Как и говорили мне, Морок действительно был копией моего папки и Фёдора Макаровича. Лишь небольшие отличия. У Морока такое же худощавое лицо, как у папки, белая борода, чуть тёмные усы, такая же пышная копна курчавых волос настоящего блондина. Такие же чёрные густые сросшиеся на переносице брови. Только у папки "профессорские" очки, а Вонюка без очков. Фёдор Макарович отличался от Вонюки тем, что не имел бороды и волосы прямые, коротко стриженые. И ещё отличался голосом: у Фёдора Макаровича он жёсткий, холодноватый, а у Вонюки, как и у папки, мягкий, тёплый, ласково-добродушный. Вот и сейчас он говорил так, словно беседовал с обожаемой дочкой или внучкой:
- Бедняжечка, сколько ж выпало на твою долюшку. И сколь ещё выпадет... Ведаю о твоих недугах, болезная. Ты всегда можешь получить у меня поддержку, заботу и ласку. Только норов свой укроти...
-Что тебе надо?
-Запамятовала? Напомню, девонька, мне не в тягость. Стань дочкой названой...
-Мы уже говорили об этом? - перебила я.- И что я ответила?
- Нагрубила. Оно и понятно: не в себе была...
-Я и сейчас не в себе. Ответ тот же: нет!
-Не торопись с ответом, девонька. Охолонь, обдумай не сердечком, а головкой. Коли не по нраву я тебе, что ж, обиды не стану держать, да злом поминать. Тогда по иному разойдёмся, как ратники...
-Это как же?
- Вернёшь, что в Хранилище взяла. Заключим мир на все времена. И поступай, как знаешь. Пожелаешь уйти - скатертью дорога. Пожелаешь остаться- владей сей землёй, в придачу возьмёшь земли полканов. Избавлю тебя, девонька, от назойливых женихов. И боле никто не станет тебе докучать. Не стану и дань требовать...
-Мы все земли освободим от тебя!- выкрикнул Ярик.
Вонюка изобразил на лице лёгкое удивление, снисходительно усмехнулся:
- Потявкай, потявкай щенок, пока зубки молочные.
- Послушай, козёл! Мой сын не щенок!
Вонюка добродушно засмеялся:
- Опять грубишь. Слыхал, слыхал байки о твоём чаде, что изведёт меня... Чувствительная сказка: когда слушал - прослезился...

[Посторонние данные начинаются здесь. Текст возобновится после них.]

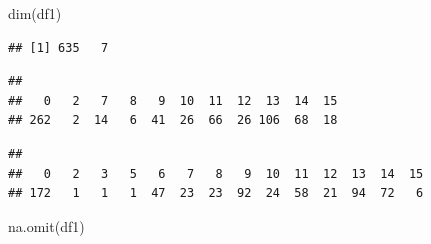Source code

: \documentclass[
  oneside]{book}
\newenvironment{Shaded}{\begin{snugshade}}{\end{snugshade}}
\newcommand{\DecValTok}[1]{\textcolor[rgb]{0.00,0.00,0.81}{#1}}
\newcommand{\FunctionTok}[1]{\textcolor[rgb]{0.00,0.00,0.00}{#1}}
\newcommand{\NormalTok}[1]{#1}
\newcommand{\OtherTok}[1]{\textcolor[rgb]{0.56,0.35,0.01}{#1}}
\newcommand{\SpecialCharTok}[1]{\textcolor[rgb]{0.00,0.00,0.00}{#1}}
\begin{document}
\begin{Shaded}
\begin{Highlighting}[]
\FunctionTok{dim}\NormalTok{(df1)}
\end{Highlighting}
\end{Shaded}

\begin{verbatim}
## [1] 635   7
\end{verbatim}

\begin{Shaded}
\end{Shaded}

\begin{verbatim}
## 
##   0   2   7   8   9  10  11  12  13  14  15 
## 262   2  14   6  41  26  66  26 106  68  18
\end{verbatim}

\begin{Shaded}
\end{Shaded}

\begin{verbatim}
## 
##   0   2   3   5   6   7   8   9  10  11  12  13  14  15 
## 172   1   1   1  47  23  23  92  24  58  21  94  72   6
\end{verbatim}

\begin{Shaded}
\begin{Highlighting}[]
\FunctionTok{na.omit}\NormalTok{(df1)}
\end{Highlighting}
\end{Shaded}
\end{document}
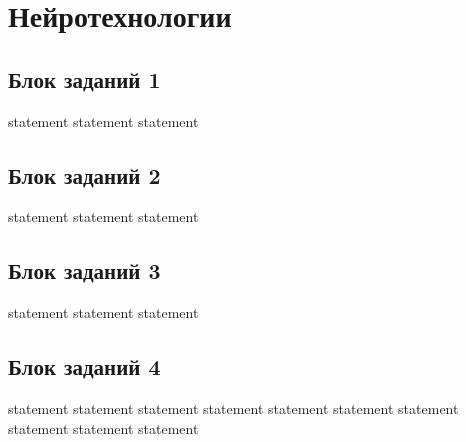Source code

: \chapter{Нейротехнологии}

\section{Блок заданий 1}

{statement}
{statement}
{statement}

\section{Блок заданий 2}

{statement}
{statement}
{statement}

\section{Блок заданий 3}

{statement}
{statement}
{statement}

\section{Блок заданий 4}

{statement}
{statement}
{statement}
{statement}
{statement}
{statement}
{statement}
{statement}
{statement}
{statement}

-Вот и умоешься напоследок кровавыми слезами!- опять выкрикнул Ярик.
Вонюка, похоже, пропустил его слова мимо ушей:
-Даю тебе, девонька, на раздумья три дня и три ночи. И не забывай, что ныне ты слабее котёнка супротив меня. А ещё женишки жаждут твоего белого тела. Через три дня явлюсь за ответом.

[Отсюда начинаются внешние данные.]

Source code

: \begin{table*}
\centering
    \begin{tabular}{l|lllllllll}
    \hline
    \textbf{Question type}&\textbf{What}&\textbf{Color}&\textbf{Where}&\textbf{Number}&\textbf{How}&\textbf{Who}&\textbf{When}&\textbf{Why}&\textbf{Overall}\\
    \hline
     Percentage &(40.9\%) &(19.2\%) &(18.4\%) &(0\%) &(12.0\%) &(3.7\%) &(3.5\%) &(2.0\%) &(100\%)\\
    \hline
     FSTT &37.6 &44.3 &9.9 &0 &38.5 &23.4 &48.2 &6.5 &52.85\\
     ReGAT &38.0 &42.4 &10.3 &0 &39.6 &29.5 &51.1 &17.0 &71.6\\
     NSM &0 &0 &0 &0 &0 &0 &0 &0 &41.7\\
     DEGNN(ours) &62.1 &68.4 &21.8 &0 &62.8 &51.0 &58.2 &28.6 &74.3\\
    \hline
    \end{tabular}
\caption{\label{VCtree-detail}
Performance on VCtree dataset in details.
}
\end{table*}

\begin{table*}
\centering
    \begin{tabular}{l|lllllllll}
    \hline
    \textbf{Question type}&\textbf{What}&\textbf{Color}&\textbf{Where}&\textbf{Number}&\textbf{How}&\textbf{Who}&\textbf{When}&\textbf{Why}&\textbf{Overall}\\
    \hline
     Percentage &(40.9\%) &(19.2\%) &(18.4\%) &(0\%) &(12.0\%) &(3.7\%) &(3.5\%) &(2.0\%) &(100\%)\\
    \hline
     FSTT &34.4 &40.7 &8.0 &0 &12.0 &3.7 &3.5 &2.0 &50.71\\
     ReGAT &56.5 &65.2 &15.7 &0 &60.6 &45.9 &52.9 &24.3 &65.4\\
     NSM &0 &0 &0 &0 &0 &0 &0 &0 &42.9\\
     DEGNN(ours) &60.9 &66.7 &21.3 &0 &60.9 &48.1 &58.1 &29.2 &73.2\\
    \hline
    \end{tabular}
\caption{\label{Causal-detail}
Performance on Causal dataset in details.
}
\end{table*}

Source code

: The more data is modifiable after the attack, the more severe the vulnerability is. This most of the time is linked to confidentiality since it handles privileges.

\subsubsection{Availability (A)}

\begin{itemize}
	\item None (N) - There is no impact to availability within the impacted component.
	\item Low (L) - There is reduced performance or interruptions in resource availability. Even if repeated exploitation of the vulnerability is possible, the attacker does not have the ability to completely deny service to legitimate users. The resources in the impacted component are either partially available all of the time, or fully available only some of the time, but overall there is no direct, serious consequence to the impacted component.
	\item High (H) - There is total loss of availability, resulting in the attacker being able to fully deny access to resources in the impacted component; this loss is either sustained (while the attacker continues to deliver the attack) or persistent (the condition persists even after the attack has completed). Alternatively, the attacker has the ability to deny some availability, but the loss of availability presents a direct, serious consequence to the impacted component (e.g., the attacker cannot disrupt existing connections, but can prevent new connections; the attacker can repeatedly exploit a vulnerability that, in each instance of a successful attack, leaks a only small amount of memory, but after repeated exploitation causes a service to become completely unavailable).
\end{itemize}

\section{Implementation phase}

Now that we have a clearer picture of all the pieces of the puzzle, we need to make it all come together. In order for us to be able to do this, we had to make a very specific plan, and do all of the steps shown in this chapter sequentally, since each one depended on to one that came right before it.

"Экран" моргнул и стал вновь чёрным блином. В мгновение ока он съёжился до размеров куриного яйца, кинулся вниз... и исчез. В следующие пару минут произошло, в ускоренном темпе, обычное природное явление: ночь отступила перед натиском утренних сумерек, а уже их живо прогнал настоящий солнечный день.
Ярик, наконец, оторвал взгляд от неба, пристально посмотрел на меня:
- Мы, правда, не можем дать отпор?
- Не думаю. Слишком добренький, сладенько лепетал... Ядом несёт от той сладости. Плюнь и забудь! Он хотел отравить наш дух. А мы сплюнем и разотрём!
Ярик энергично повторил за мной: сплюнул несколько раз и с омерзением растёр ногами.
Честно скажу: слова мои были пустые, ибо за ними ничего не было - ни веры, ни убеждённости... ничего! Да, добродушие Вонюки фальшиво, за ним просматривалась неуверенность в своих силах... Это ни о чём не говорит? Допустим, он бросит в атаку весь свой магический арсенал, а Оберег устоит... Но ведь "женишки"- Кавардак и Выродок - не будут стоять в стороне... Неудача на плато дала им понять, что грызясь меж собой, им не получить желанного. То есть Зазирку. Или то, что она забрала в Хранилище. Вывод: ударить вместе, а уж потом поделить трофеи. Нет никакой гарантии, что Оберег выдержит тройной удар... И тогда нас возьмут, действительно, как котят...
Три дня и три ночи на раздумье... Надеяться на возвращение посланцев... очень крохотная надежда. Что остаётся?
Стоп! Что такого ценного взяла Зазирка в Хранилище? Явно не безделушки, если сам Вонюка жаждет их заполучить. Грозился даже устранить "женишков". Супероружие?